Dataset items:
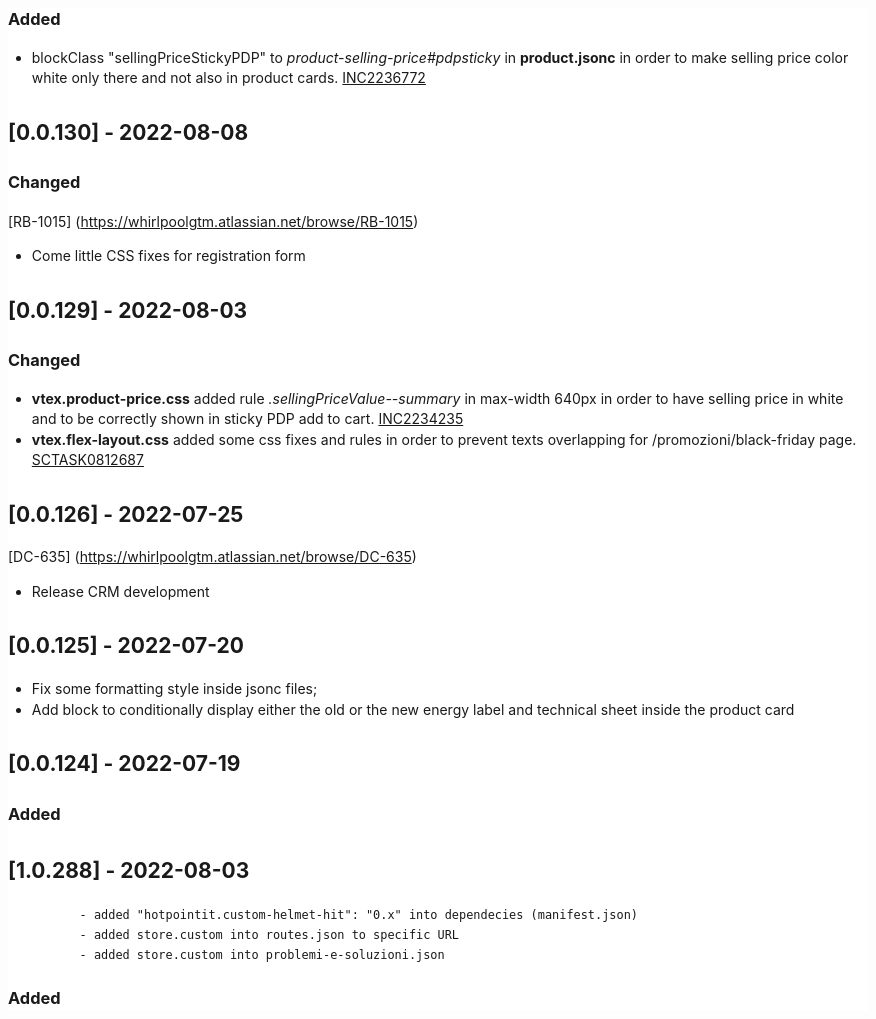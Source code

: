 ### Added

- blockClass "sellingPriceStickyPDP" to _product-selling-price#pdpsticky_ in **product.jsonc** in order to make selling price color white only there and not also in product cards. [INC2236772](https://whirlpool.service-now.com/nav_to.do?uri=incident.do?sys_id=2ffc51338749d5d4e4dc53d73cbb355a%26sysparm_view=RPTa6ccc9921bff3818cdf96397624bcba8)

## [0.0.130] - 2022-08-08

### Changed

[RB-1015] (https://whirlpoolgtm.atlassian.net/browse/RB-1015)

- Come little CSS fixes for registration form

## [0.0.129] - 2022-08-03

### Changed

- **vtex.product-price.css** added rule _.sellingPriceValue--summary_ in max-width 640px in order to have selling price in white and to be correctly shown in sticky PDP add to cart. [INC2234235](https://whirlpool.service-now.com/nav_to.do?uri=incident.do?sys_id=28c98bb1478559143bb30272e36d43f0%26sysparm_view=RPTa6ccc9921bff3818cdf96397624bcba8)
- **vtex.flex-layout.css** added some css fixes and rules in order to prevent texts overlapping for /promozioni/black-friday page. [SCTASK0812687](https://whirlpool.service-now.com/nav_to.do?uri=sc_task.do?sys_id=e434eea9474555143bb30272e36d43ec%26sysparm_view=RPTfdcf17dd1b00c198f845a687b04bcbff)

## [0.0.126] - 2022-07-25

[DC-635] (https://whirlpoolgtm.atlassian.net/browse/DC-635)

- Release CRM development

## [0.0.125] - 2022-07-20

- Fix some formatting style inside jsonc files;
- Add block to conditionally display either the old or the new energy label and technical sheet inside the product card

## [0.0.124] - 2022-07-19

### Added

## [1.0.288] - 2022-08-03

              - added "hotpointit.custom-helmet-hit": "0.x" into dependecies (manifest.json)
              - added store.custom into routes.json to specific URL
              - added store.custom into problemi-e-soluzioni.json

### Added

▶ _Assigned task_
The reply must hold exactly the lines from the one containing "- added store.custom into problemi-e-soluzioni.json" to the last line of the entries, and nothing more.

▶ _Expected answer_
              - added store.custom into problemi-e-soluzioni.json

### Added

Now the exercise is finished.